The gradual erosion processes inherent in ordinary streams, for example, would be sufficient -- given enough time -- to carve the Grand Canyon. No extraordinary or catastrophic event would be necessary (for a discussion of the weaknesses in this explanation for the origin of the Grand Canyon, see this previous post). Similarly, the highest mountain ranges and the deepest ocean trenches can be explained by the supposed ongoing action of tectonic plates drifting about an inch a year on their beds of magma, which over enough time would be sufficient to raise the Himalayas or create the Mariana Trench. Uniformitarian geological theories provide Darwinism with the time that it needs.

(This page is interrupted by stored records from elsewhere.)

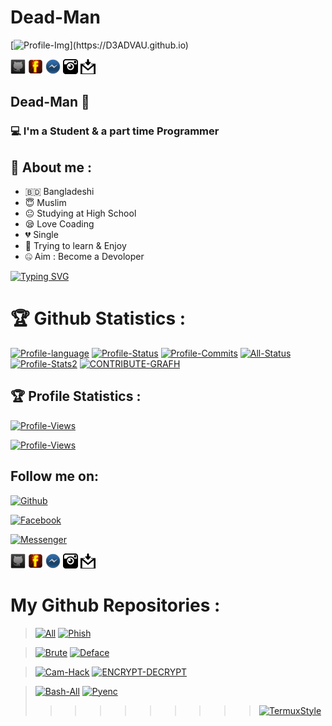 <!-- Github README -->
# Dead-Man

[![Profile-Img](https://avatars.githubusercontent.com/u/82598662?s=400&u=c1a1c80a06e52c5f672fe1bc0f41cc1f8d619940&v=4"&alt="logo"&width="250"&height="250")](https://D3ADVAU.github.io)

[![Github][1.1]][1]
[![Facebook][2.1]][2]
[![messenger][3.1]][3]
[![instagram][4.1]][4]
[![Gmail][5.1]][5]

## Dead-Man 👋

### 💻 I'm a Student & a part time Programmer

## 🤠 About me :

- 🇧🇩 Bangladeshi
- 😇 Muslim
- 😐 Studying at High School
- 😪 Love Coading
- 💔 Single
- 🐍 Trying to learn & Enjoy
- 🤐 Aim : Become a Devoloper

[![Typing SVG](http://readme-typing-svg.herokuapp.com?color=%23F70404&center=true&vCenter=true&multiline=false&lines=Hi+There+Welcome+to+my+profile;I+am+Dead-Man;Learning+coding+too+slow;Love+Allah;We+are+Muslims;Respect+us)](https://D3ADVAU.github.io)

# 🏆 Github Statistics :
[![Profile-language](https://github-readme-stats.vercel.app/api/top-langs/?username=D3ADVAU&layout=compact&theme=react&hide_border=true)](https://D3ADVAU.github.io)
[![Profile-Status](https://github-readme-stats.vercel.app/api?username=D3ADVAU&show_icons=true&include_all_commits=true&theme=react&cache_seconds=3200&hide_border=true)](https://D3ADVAU.github.io)
[![Profile-Commits](https://github-readme-streak-stats.herokuapp.com?user=D3ADVAU&theme=dark&hide_border=true&date_format=n%2Fj%5B%2FY%5D&fire=FF2D2D&stroke=FF2D2D&ring=FF2D2D&border=FF2D2D&currStreakNum=FF2D2D&sideNums=FF2D2D&sideLabels=FF2D2D&dates=FF2D2D&currStreakLabel=FF2D2D)](https://D3ADVAU.github.io)
[![All-Status](https://metrics.lecoq.io/D3ADVAU)](https://D3ADVAU.github.io)
[![Profile-Stats2](https://github-profile-trophy.vercel.app/?username=D3ADVAU&theme=onedark)](https://D3ADVAU.github.io)
[![CONTRIBUTE-GRAFH](https://activity-graph.herokuapp.com/graph?username=D3ADVAU&theme=react-dark)](https://git.io/D3ADVAU)

## 🏆 Profile Statistics :
<!--[![Profile-Views](https://gpvc.arturio.dev/D3ADVAU)](https://D3ADVAU.github.io)-->

[![Profile-Views](https://visitor-badge.glitch.me/badge?page_id=D3ADVAU&left_color=black&right_color=black&left_text=Total%20Visitors)](https://D3ADVAU.github.io)

[![Profile-Views](https://profile-counter.glitch.me/D3ADVAU/count.svg)](https://D3ADVAU.github.io)
## Follow me on:

[![Github](https://img.shields.io/badge/GITHUB-DEAD%20MAN-green?colorA=%23fffff&colorB=%23000000&style=for-the-badge)](https://guthub.com/D3ADVAU)

[![Facebook](https://img.shields.io/badge/FACEBOOK-DEAD%20MAN-green?colorA=%2300BFFF&colorB=%23000080&style=for-the-badge)](https://fb.com/D3ADVAU)

[![Messenger](https://img.shields.io/badge/MASSENGER-DEAD%20MAN-green?colorA=%238B008B&colorB=%23700FF00&style=for-the-badge)](https://m.me/D3ADVAU)

[![Github][1.1]][1]
[![Facebook][2.1]][2]
[![messenger][3.1]][3]
[![instagram][4.1]][4]
[![Gmail][5.1]][5]

[1.1]: https://raw.githubusercontent.com/D3ADVAU/D3ADVAU/Dead/image/github.png (github)
[2.1]: https://raw.githubusercontent.com/D3ADVAU/D3ADVAU/Dead/image/fb.png (facebook)
[3.1]: https://raw.githubusercontent.com/D3ADVAU/D3ADVAU/Dead/image/messenger.png (messenger)
[4.1]: https://raw.githubusercontent.com/D3ADVAU/D3ADVAU/Dead/image/instagram.png (instagram)
[5.1]: https://raw.githubusercontent.com/D3ADVAU/D3ADVAU/Dead/image/gmail1.png (mail)

[1]: https://www.github.com/D3ADVAU
[2]: https://www.facebook.com/D3ADVAU
[3]: https://m.me/D3ADVAU
[4]: https://www.instagram.com/D3ADVAU
[5]: mailto:deadmanofficial247@gmail.com

# My Github Repositories :

> [![All](https://github-readme-stats.vercel.app/api/pin/?username=D3ADVAU&repo=All&theme=highcontrast)](https://github.com/D3ADVAU/All)  [![Phish](https://github-readme-stats.vercel.app/api/pin/?username=D3ADVAU&repo=Phish&theme=merko)](https://github.com/D3ADVAU/Phish)

> [![Brute](https://github-readme-stats.vercel.app/api/pin/?username=D3ADVAU&repo=Brute&theme=radical)](https://github.com/D3ADVAU/Brute) [![Deface](https://github-readme-stats.vercel.app/api/pin/?username=D3ADVAU&repo=Deface&theme=blue-green)](https://github.com/D3ADVAU/Deface)

> [![Cam-Hack](https://github-readme-stats.vercel.app/api/pin/?username=D3ADVAU&repo=Cam-Hack&theme=algolia)](https://github.com/D3ADVAU/Cam-Hack) [![ENCRYPT-DECRYPT](https://github-readme-stats.vercel.app/api/pin/?username=D3ADVAU&repo=ENCRYPT-DECRYPT&theme=chartreuse-dark)](https://github.com/D3ADVAU/ENCRYPT-DECRYPT)

> [![Bash-All](https://github-readme-stats.vercel.app/api/pin/?username=D3ADVAU&repo=Bash-All&theme=blue-green)](https://github.com/D3ADVAU/Bash-All) [![Pyenc](https://github-readme-stats.vercel.app/api/pin/?username=D3ADVAU&repo=Pyenc&theme=gotham)](https://github.com/D3ADVAU/Pyenc)
> > > > > > > > > > [![TermuxStyle](https://github-readme-stats.vercel.app/api/pin/?username=D3ADVAU&repo=Termuxstyle&theme=great-gatsby)](https://github.com/D3ADVAU/Termuxstyle)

The vast periods of time are like the air that Darwinian evolutionary theory breathes. Theories which challenge the gradualist assumptions of modern geology, theories which suggest that the geological features of the world were formed not by the uniform action of ongoing processes but by an extraordinary catastrophic event or events, suck the air out of Darwinian theory. They are therefore opposed vehemently by those committed to Darwinism.

We have already seen extensive evidence of geological features from around the globe which cannot be satisfactorily explained by gentle, gradual, or even tectonic processes. Several of these are listed and linked in this previous post, and since that post was published we have examined numerous other additional examples, including Lake Vostok and the deep liquid lakes on Antarctica, the enormous shield of sediments stretching from Pakistan all the way to Bhutan, and even aspects of asteroids and the asteroid belt between Mars and Jupiter, and the origins of comets.

All of this evidence points to a catastrophic event in earth's past, an event involving a catastrophic flood accompanied by violent side-effects which gave rise to most of the features we find on earth's surface today (including the portion of earth's surface that is covered by oceans). There is so much evidence, in fact, that it is quite likely that the only reason this explanation is ignored stems from an almost religious devotion to Darwinism among many in academia.

In fact, suggestions of a catastrophic flood will often result not in interested discussion about the relative merits of the evidence supporting such a theory versus the relative merits of the evidence supporting other, more widely-accepted theories, but rather a highly emotional reaction which will probably include ridicule, scorn, personal criticism, and vitriol. This sort of reaction is very revealing (as Shakespeare famously has Queen Gertrude say in Hamlet, "The lady doth protest too much, methinks").

Anti-uniformitarian theories such as the hydroplate theory of Dr. Walt Brown are so threatening to Darwinists because, while a uniformitarian explanation necessarily requires vast eons of time to allow tiny changes to build up into Grand Canyons, a catastrophic mechanism such as a violent global flood could create geological features very rapidly -- and that means that it could have done so much more recently than Darwinists want to allow. If such a flood took place only 20,000 years ago, or even more recently than that, then that doesn't give Darwinism much time to operate. Such a short period simply isn't enough time for the Cephalaspis shown above to evolve into an air-breathing, walking, warm-blooded, thinking hominid with opposable thumbs.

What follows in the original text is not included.